Banco de la República, the Central Bank of Colombia (BR)
Over the years, Banco de la República, the Central Bank of Colombia (BR), has structured a long-term cultural project that contributes to managing the nation's cultural heritage, promotes access to knowledge, and helps consolidate the sense of citizenship. It is through two great lines of work—economic and cultural—that the Bank fulfills its mission of contributing to the well-being of Colombian citizens.
Through a cultural network that reaches 29 cities in the country, the Bank has turned cultural management into a sustainable, accessible, and inclusive model that promotes reflection and critical thinking and which stands as a reference for other institutions. With these objectives, it continuously and efficiently carries out actions related to music endeavors as well as those pertaining to plastic arts and the documentary, numismatic, philatelic, archaeological, and ethnographic collections.

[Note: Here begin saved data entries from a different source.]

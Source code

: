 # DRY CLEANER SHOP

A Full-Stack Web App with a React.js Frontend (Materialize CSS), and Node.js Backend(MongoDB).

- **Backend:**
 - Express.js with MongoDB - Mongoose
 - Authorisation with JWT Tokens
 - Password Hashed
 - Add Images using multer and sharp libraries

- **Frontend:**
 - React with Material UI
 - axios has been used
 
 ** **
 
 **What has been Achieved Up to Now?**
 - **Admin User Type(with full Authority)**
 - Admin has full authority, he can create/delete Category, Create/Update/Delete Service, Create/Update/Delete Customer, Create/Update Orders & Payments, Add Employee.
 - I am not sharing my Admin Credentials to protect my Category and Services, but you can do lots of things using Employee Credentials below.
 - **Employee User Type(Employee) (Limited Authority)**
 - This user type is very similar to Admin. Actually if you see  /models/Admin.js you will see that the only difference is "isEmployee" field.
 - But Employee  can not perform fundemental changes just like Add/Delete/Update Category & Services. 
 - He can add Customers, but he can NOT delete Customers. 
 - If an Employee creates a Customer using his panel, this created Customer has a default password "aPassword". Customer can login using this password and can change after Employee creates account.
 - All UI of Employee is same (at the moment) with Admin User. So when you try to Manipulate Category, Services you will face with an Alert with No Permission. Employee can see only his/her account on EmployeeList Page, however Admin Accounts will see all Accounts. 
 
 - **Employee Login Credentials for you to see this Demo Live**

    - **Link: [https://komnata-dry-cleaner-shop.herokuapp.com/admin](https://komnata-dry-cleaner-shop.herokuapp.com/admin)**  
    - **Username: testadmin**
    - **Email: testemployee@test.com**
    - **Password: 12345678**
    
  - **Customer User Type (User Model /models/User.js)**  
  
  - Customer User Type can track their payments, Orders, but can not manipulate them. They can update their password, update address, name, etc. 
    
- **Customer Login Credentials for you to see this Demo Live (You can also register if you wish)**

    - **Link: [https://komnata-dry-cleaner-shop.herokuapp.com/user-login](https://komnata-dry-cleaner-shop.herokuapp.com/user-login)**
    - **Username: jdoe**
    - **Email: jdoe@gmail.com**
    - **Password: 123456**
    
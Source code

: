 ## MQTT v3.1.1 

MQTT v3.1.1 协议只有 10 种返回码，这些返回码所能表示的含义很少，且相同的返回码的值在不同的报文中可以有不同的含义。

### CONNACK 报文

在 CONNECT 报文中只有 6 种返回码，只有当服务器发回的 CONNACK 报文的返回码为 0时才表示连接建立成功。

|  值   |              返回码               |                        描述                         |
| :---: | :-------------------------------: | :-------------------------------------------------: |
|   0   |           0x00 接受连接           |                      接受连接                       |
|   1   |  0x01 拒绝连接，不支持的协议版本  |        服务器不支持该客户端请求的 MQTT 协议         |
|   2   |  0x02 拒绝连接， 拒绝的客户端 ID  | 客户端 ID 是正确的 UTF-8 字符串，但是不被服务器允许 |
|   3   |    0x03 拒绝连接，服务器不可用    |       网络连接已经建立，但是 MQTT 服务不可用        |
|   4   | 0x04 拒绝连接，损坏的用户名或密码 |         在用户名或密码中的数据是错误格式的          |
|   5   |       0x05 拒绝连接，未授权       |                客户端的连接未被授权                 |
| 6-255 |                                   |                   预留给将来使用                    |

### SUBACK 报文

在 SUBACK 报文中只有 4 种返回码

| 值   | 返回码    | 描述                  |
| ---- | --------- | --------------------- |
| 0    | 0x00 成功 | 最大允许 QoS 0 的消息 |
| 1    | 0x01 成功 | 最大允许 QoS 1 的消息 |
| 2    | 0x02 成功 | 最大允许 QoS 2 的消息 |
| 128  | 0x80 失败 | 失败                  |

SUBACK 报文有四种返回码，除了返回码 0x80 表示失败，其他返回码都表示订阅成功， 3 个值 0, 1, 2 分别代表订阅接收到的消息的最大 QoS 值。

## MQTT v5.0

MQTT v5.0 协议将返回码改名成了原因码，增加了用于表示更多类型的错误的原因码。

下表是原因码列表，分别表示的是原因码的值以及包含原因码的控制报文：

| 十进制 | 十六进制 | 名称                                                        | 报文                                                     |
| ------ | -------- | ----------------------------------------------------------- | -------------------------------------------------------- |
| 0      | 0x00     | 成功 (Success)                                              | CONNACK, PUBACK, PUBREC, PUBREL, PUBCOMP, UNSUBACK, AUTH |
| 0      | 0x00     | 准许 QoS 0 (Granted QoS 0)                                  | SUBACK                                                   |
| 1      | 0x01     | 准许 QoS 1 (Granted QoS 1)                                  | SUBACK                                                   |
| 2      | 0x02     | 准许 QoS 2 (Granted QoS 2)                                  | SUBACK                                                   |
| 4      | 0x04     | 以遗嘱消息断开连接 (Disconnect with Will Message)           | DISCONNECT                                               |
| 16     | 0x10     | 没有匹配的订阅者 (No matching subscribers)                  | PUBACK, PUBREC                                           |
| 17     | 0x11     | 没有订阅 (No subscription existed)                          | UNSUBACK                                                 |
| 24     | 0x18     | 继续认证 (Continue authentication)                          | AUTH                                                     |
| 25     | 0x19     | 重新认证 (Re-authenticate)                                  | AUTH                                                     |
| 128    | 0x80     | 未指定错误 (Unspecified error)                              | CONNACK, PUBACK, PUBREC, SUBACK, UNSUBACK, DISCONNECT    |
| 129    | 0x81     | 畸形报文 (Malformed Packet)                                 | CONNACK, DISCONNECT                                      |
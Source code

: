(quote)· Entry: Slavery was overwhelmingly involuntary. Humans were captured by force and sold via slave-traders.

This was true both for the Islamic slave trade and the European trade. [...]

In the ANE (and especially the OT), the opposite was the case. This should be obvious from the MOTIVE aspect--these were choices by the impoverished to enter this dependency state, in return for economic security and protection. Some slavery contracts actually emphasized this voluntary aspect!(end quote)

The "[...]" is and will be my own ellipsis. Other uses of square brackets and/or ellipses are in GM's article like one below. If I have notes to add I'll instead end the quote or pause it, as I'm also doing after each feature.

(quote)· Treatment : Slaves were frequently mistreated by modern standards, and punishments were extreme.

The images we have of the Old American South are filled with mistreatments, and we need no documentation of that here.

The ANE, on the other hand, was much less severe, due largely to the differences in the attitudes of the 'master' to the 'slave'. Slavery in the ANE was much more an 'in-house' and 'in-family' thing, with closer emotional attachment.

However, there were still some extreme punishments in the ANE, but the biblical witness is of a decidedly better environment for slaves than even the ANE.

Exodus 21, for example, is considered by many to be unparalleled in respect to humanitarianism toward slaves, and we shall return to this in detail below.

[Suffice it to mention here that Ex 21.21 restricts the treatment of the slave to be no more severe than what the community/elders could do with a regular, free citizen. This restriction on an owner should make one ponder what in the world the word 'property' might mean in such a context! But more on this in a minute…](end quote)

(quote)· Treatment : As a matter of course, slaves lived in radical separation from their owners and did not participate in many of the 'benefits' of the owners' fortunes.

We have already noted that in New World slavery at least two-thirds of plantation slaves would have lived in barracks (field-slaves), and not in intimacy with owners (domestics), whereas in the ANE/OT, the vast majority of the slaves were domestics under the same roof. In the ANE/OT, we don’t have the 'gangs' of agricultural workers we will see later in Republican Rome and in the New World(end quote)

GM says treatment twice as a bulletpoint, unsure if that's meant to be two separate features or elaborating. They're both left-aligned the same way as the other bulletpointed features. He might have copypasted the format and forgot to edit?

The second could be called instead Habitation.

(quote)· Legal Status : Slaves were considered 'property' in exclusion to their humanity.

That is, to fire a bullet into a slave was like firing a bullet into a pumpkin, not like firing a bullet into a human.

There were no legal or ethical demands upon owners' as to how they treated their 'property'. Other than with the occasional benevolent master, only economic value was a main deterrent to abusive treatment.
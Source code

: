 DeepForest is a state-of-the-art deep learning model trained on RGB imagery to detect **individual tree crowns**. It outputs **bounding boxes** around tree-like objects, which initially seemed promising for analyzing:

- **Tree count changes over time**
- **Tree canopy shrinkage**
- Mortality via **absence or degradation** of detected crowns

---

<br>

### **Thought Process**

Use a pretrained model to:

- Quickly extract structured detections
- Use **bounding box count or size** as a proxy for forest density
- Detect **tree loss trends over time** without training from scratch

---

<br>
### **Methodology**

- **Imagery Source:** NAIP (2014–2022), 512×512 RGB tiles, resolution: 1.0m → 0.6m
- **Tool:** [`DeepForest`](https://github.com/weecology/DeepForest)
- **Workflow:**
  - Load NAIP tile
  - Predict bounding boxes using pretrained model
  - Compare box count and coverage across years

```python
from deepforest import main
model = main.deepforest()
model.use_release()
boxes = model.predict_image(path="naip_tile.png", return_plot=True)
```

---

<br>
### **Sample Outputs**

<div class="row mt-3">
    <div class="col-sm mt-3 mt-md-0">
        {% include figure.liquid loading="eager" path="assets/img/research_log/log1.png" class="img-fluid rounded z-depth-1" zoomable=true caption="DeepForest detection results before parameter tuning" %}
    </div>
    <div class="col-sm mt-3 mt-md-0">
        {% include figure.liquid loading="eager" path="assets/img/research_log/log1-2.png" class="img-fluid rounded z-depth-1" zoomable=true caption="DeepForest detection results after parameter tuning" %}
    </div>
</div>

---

Banco de la Republica’s national cultural project is carried out in the cities of Armenia, Barranquilla, Bogotá, Bucaramanga, Buenaventura, Cali, Cartagena, Cúcuta, Florencia, Girardot, Honda, Ibagué, Ipiales, Leticia, Manizales, Medellín, Montería, Neiva, Pasto, Pereira, Popayán, Quibdó, Riohacha, San Andrés, Santa Marta, Sincelejo, Tunja, Valledupar, and Villavicencio, as well as in the virtual realm through its collections and programming.
Each of these cultural centers is a space designed according to the vocation and needs of the region and its public. Likewise, their collections, cultural services, and ongoing programming respond to these needs. By operating as a networked system, cultural centers develop their work through constant interaction in order to provide more complete and comprehensive services to their communities.